- THE DATA -
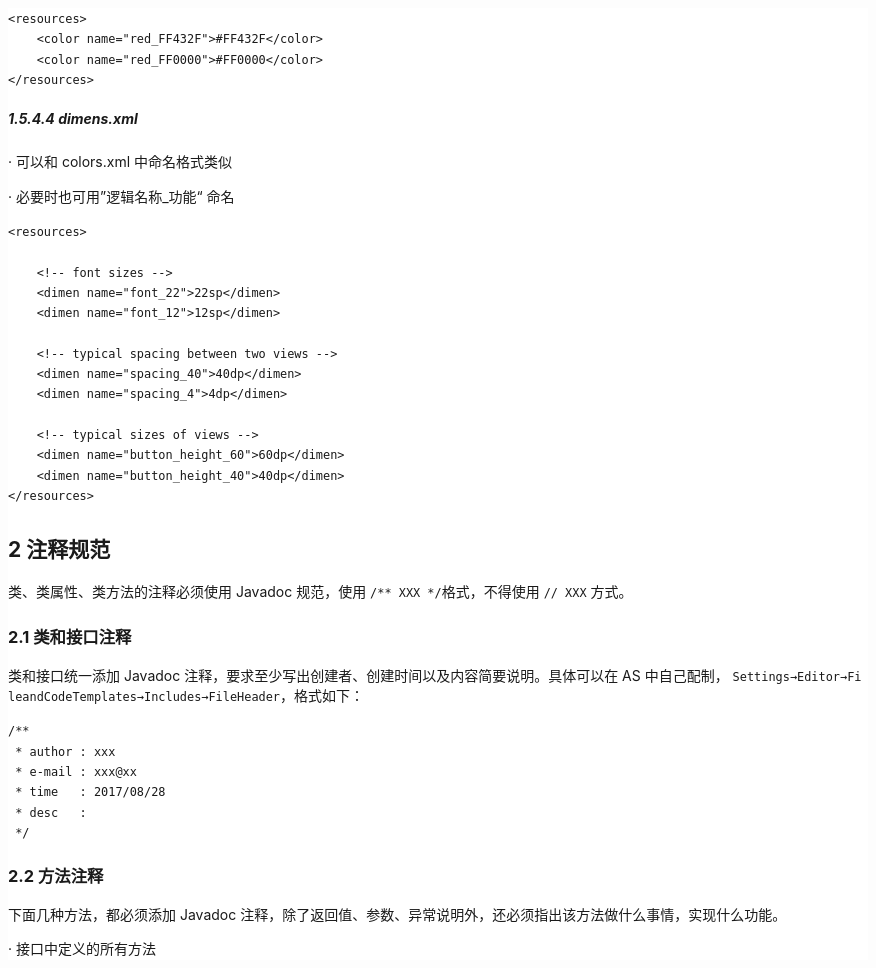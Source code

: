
 ```
<resources>
    <color name="red_FF432F">#FF432F</color>
    <color name="red_FF0000">#FF0000</color>
</resources>
```

##### 1.5.4.4 dimens.xml

·    可以和 colors.xml 中命名格式类似

·    必要时也可用”逻辑名称_功能“ 命名

```
<resources>
 
    <!-- font sizes -->
    <dimen name="font_22">22sp</dimen>
    <dimen name="font_12">12sp</dimen>
 
    <!-- typical spacing between two views -->
    <dimen name="spacing_40">40dp</dimen>
    <dimen name="spacing_4">4dp</dimen>
 
    <!-- typical sizes of views -->
    <dimen name="button_height_60">60dp</dimen>
    <dimen name="button_height_40">40dp</dimen>
</resources>
```





## 2 注释规范

类、类属性、类方法的注释必须使用 Javadoc 规范，使用 `/** XXX */`格式，不得使用 `// XXX` 方式。

### 2.1 类和接口注释

类和接口统一添加 Javadoc 注释，要求至少写出创建者、创建时间以及内容简要说明。具体可以在 AS 中自己配制， `Settings→Editor→FileandCodeTemplates→Includes→FileHeader`，格式如下：

```
/**
 * author : xxx
 * e-mail : xxx@xx
 * time   : 2017/08/28
 * desc   :
 */
```

### 2.2 方法注释

下面几种方法，都必须添加 Javadoc 注释，除了返回值、参数、异常说明外，还必须指出该方法做什么事情，实现什么功能。

·    接口中定义的所有方法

- DIRECTIONS -
From the records above, report the count of lines containing "Javadoc" and nothing more.

- ANSWER SECTION -
3